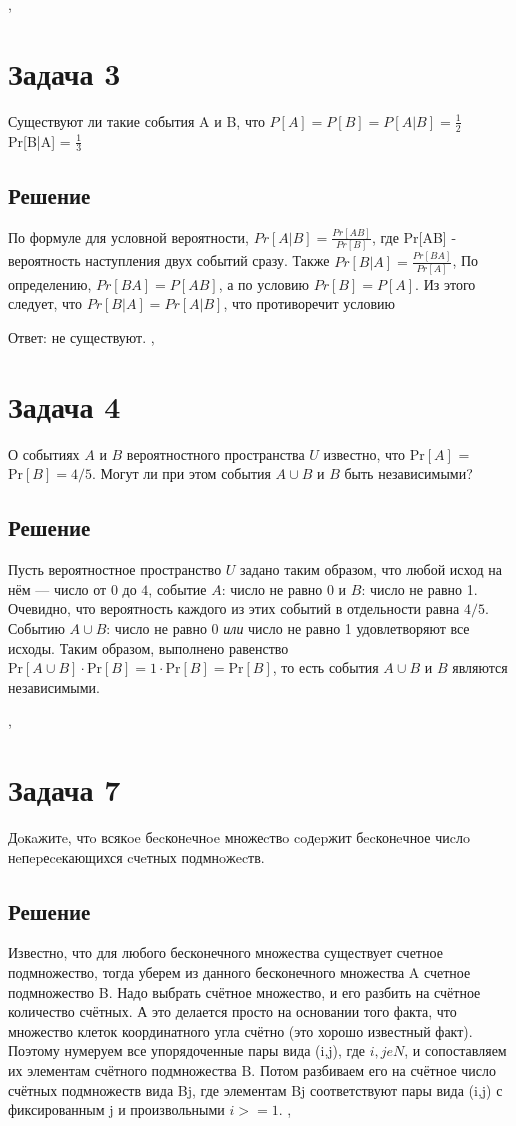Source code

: \documentclass[a4paper,12pt]{article}
\newcommand {\gu} [1] {\guillemotleft#1\guillemotright}
\renewcommand{\Pr} {\text {Pr}}
\begin{document}
    
    \sep
    \section*{Задача 3}
    
    Существуют ли такие события A и B, что $P[A] = P[B] = P[A|B] = \frac{1}{2}$
    Pr[B|A] = $\frac{1}{3}$
    
    \subsection*{Решение}
    
    По формуле для условной вероятности, $Pr[A|B] = \frac{Pr[AB]}{Pr[B]}$, где Pr[AB] - вероятность наступления двух событий сразу.
    Также $Pr[B|A] = \frac{Pr[BA]}{Pr[A]}$, По определению, $Pr[BA] = P[AB]$, а по условию $Pr[B] = P[A]$.
    Из этого следует, что $Pr[B|A] = Pr[A|B]$, что противоречит условию
    
    Ответ: не существуют.
    \sep
	\section*{Задача 4}
	О событиях $A$ и $B$ вероятностного пространства $U$ известно, что $\Pr [A]$ = $\Pr [B] = 4/5$. Могут ли при этом события $A\cup B$ и $B$ быть независимыми?
	
	\subsection*{Решение}
	Пусть вероятностное пространство $U$ задано таким образом, что любой исход на нём --- число от $0$ до $4$, событие $A$: \gu{число не равно 0} и $B$: \gu{число не равно 1}. Очевидно, что вероятность каждого из этих событий в отдельности равна $4/5$. Событию $A\cup B$: \gu{число не равно 0 \textit{или} число не равно 1} удовлетворяют все исходы. Таким образом, выполнено равенство $\Pr [A\cup B]\cdot\Pr [B]=1\cdot\Pr [B] = \Pr[B]$, то есть события $A\cup B$ и $B$ являются независимыми.
	
	\sep
	\section*{Задача 7}
    
    Дoкaжитe, чтo всякoe бecконeчнoe множеcтвo coдepжит бecконeчное чиcлo нeпepеceкающихся cчeтных подмнoжecтв.
    
    \subsection*{Решение}
    Известно, что для любого бесконечного множества существует счетное подмножество, тогда уберем из данного бесконечного множества A счетное подмножество B.
    Надо выбрать счётное множество, и его разбить на счётное количество счётных. А это делается просто на основании того факта, что множество клеток координатного угла счётно (это хорошо известный факт). Поэтому нумеруем все упорядоченные пары вида (i,j), где $i,jeN$, и сопоставляем их элементам счётного подмножества B. Потом разбиваем его на счётное число счётных подмножеств вида Bj, где элементам Bj соответствуют пары вида (i,j) с фиксированным j и произвольными $i>=1$.
    \sep
\end{document}
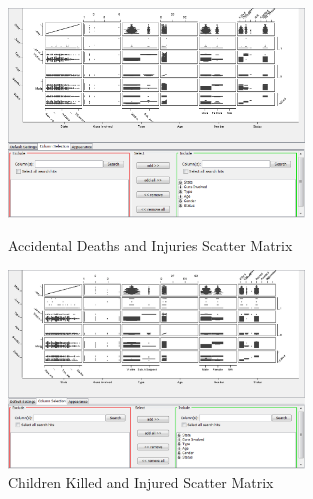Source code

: \documentclass[12pt, a4paper]{article}
\begin{document}
\begin{figure}[H]
\centering
\includegraphics[width=0.7\textwidth]{visualisation_scatterMatrix_accidentalDI.png}
\caption{Accidental Deaths and Injuries Scatter Matrix}\hspace{0.5cm} \break
\includegraphics[width=0.7\textwidth]{visualisation_scatterMatrix_childrenKI.png}
\caption{Children Killed and Injured Scatter Matrix}
\end{figure}
\end{document}
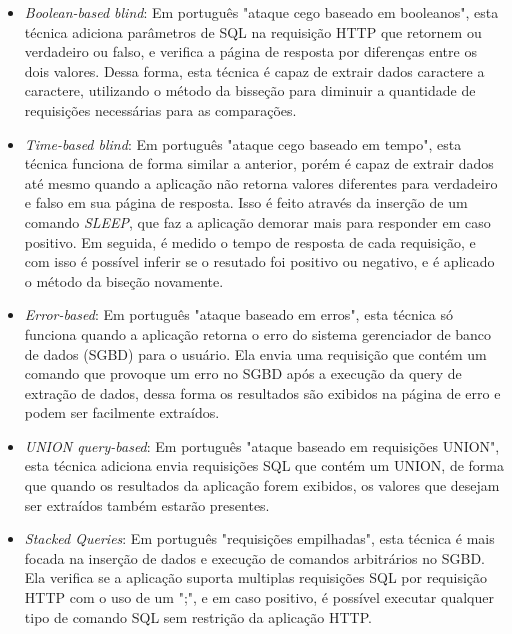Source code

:     \label{item:sqlmap}
    \begin{itemize}
        \item \emph{Boolean-based blind}: Em português "ataque cego baseado em booleanos", esta técnica adiciona parâmetros de SQL na requisição HTTP que retornem ou verdadeiro ou falso, e verifica a página de resposta por diferenças entre os dois valores. Dessa forma, esta técnica é capaz de extrair dados caractere a caractere, utilizando o método da bisseção para diminuir a quantidade de requisições necessárias para as comparações.
        
        \item \emph{Time-based blind}: Em português "ataque cego baseado em tempo", esta técnica funciona de forma similar a anterior, porém é capaz de extrair dados até mesmo quando a aplicação não retorna valores diferentes para verdadeiro e falso em sua página de resposta. Isso é feito através da inserção de um comando \textit{SLEEP}, que faz a aplicação demorar mais para responder em caso positivo. Em seguida, é medido o tempo de resposta de cada requisição, e com isso é possível inferir se o resutado foi positivo ou negativo, e é aplicado o método da biseção novamente.
        
        \item \emph{Error-based}: Em português "ataque baseado em erros", esta técnica só funciona quando a aplicação retorna o erro do sistema gerenciador de banco de dados (SGBD) para o usuário. Ela envia uma requisição que contém um comando que provoque um erro no SGBD após a execução da query de extração de dados, dessa forma os resultados são exibidos na página de erro e podem ser facilmente extraídos.
        
        \item \emph{UNION query-based}: Em português "ataque baseado em requisições UNION", esta técnica adiciona envia requisições SQL que contém um UNION, de forma que quando os resultados da aplicação forem exibidos, os valores que desejam ser extraídos também estarão presentes. 
        
        \item \emph{Stacked Queries}: Em português "requisições empilhadas", esta técnica é mais focada na inserção de dados e execução de comandos arbitrários no SGBD. Ela verifica se a aplicação suporta multiplas requisições SQL por requisição HTTP com o uso de um ";", e em caso positivo, é possível executar qualquer tipo de comando SQL sem restrição da aplicação HTTP.
    \end{itemize}
    
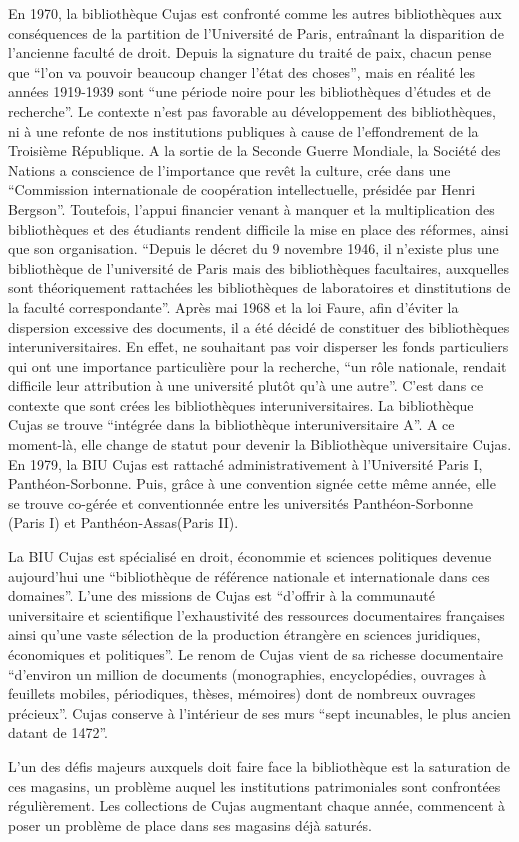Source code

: En 1970, la bibliothèque Cujas est confronté comme les autres bibliothèques aux conséquences de la partition de l'Université de Paris, entraînant la disparition de l'ancienne faculté de droit. Depuis la signature du traité de paix, chacun pense que \enquote{l'on va pouvoir beaucoup changer l'état des choses}, mais en réalité les années 1919-1939 sont \enquote{une période noire pour les bibliothèques d'études et de recherche}. Le contexte n'est pas favorable au développement des bibliothèques, ni à une refonte de nos institutions publiques à cause de l'effondrement de la Troisième République. A la sortie de la Seconde Guerre Mondiale, la Société des Nations a conscience de l'importance que revêt la culture, crée dans une \enquote{Commission internationale de coopération intellectuelle, présidée par Henri Bergson}. Toutefois, l'appui financier venant à manquer et la multiplication des bibliothèques et des étudiants rendent difficile la mise en place des réformes, ainsi que son organisation. \enquote{Depuis le décret du 9 novembre 1946, il n'existe plus une bibliothèque de l'université de Paris mais des bibliothèques facultaires, auxquelles sont théoriquement rattachées les bibliothèques de laboratoires et dinstitutions de la faculté correspondante}. Après mai 1968 et la loi Faure, afin d'éviter la dispersion excessive des documents, il a été décidé de constituer des bibliothèques interuniversitaires. En effet, ne souhaitant pas voir disperser les fonds particuliers qui ont une importance particulière pour la recherche, \enquote{un rôle nationale, rendait difficile leur attribution à une université plutôt qu'à une autre}. C'est dans ce contexte que sont crées les bibliothèques interuniversitaires. La bibliothèque Cujas se trouve \enquote{intégrée dans la bibliothèque interuniversitaire A}. A ce moment-là, elle change de statut pour devenir la Bibliothèque universitaire Cujas. En 1979, la BIU Cujas est rattaché administrativement à l'Université Paris I, Panthéon-Sorbonne. Puis, grâce à une convention signée cette même année, elle se trouve co-gérée et conventionnée entre les universités Panthéon-Sorbonne (Paris I) et Panthéon-Assas(Paris II).

La BIU Cujas est spécialisé en droit, économmie et sciences politiques devenue aujourd'hui une \enquote{bibliothèque de référence nationale et internationale dans ces domaines}.
L'une des missions de Cujas est \enquote{d'offrir à la communauté universitaire et scientifique l'exhaustivité des ressources documentaires françaises ainsi qu'une vaste sélection de la production étrangère en sciences juridiques, économiques et politiques}. Le renom de Cujas vient de sa richesse documentaire \enquote{d'environ un million de documents (monographies, encyclopédies, ouvrages à feuillets mobiles, périodiques, thèses, mémoires) dont de nombreux ouvrages précieux}. Cujas conserve à l'intérieur de ses murs \enquote{sept incunables, le plus ancien datant de 1472}.

L'un des défis majeurs auxquels doit faire face la bibliothèque est la saturation de ces magasins, un problème auquel les institutions patrimoniales sont confrontées régulièrement. Les collections de Cujas augmentant chaque année, commencent à poser un problème de place dans ses magasins déjà saturés.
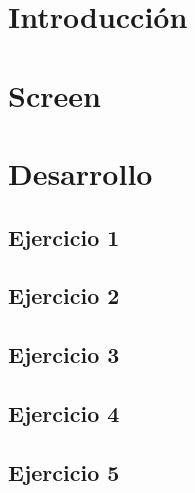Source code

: \documentclass[10pt, a4paper]{article}
\begin{document}
 
	\maketitle
 	\tableofcontents
 	\newpage
 	\section {Introducción}
			 		
	  	\pagebreak
	\section {Screen}
	    

	\section {Desarrollo}
	  	\subsection{Ejercicio 1}
	  		\begin{minipage}{\linewidth}
	  			
	  		\end{minipage}
	  	
	  	\subsection{Ejercicio 2}
	  		\begin{minipage}{\linewidth}
	  			
	  		\end{minipage}
	  	
	  	\subsection{Ejercicio 3}
	  		\begin{minipage}{\linewidth}
	  			
	  		\end{minipage}
	  	
	  	\subsection{Ejercicio 4}
	  		\begin{minipage}{\linewidth}
	  			
	  		\end{minipage}
	  		
	  	\subsection{Ejercicio 5}
	  		\begin{minipage}{\linewidth}
	  			
	  		\end{minipage}
	  	
\end{document}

▶ Assignment
Look over the data above and show each line that contains "verdadeiro".

▶ Answer box
        \item \emph{Boolean-based blind}: Em português "ataque cego baseado em booleanos", esta técnica adiciona parâmetros de SQL na requisição HTTP que retornem ou verdadeiro ou falso, e verifica a página de resposta por diferenças entre os dois valores. Dessa forma, esta técnica é capaz de extrair dados caractere a caractere, utilizando o método da bisseção para diminuir a quantidade de requisições necessárias para as comparações.
        \item \emph{Time-based blind}: Em português "ataque cego baseado em tempo", esta técnica funciona de forma similar a anterior, porém é capaz de extrair dados até mesmo quando a aplicação não retorna valores diferentes para verdadeiro e falso em sua página de resposta. Isso é feito através da inserção de um comando \textit{SLEEP}, que faz a aplicação demorar mais para responder em caso positivo. Em seguida, é medido o tempo de resposta de cada requisição, e com isso é possível inferir se o resutado foi positivo ou negativo, e é aplicado o método da biseção novamente.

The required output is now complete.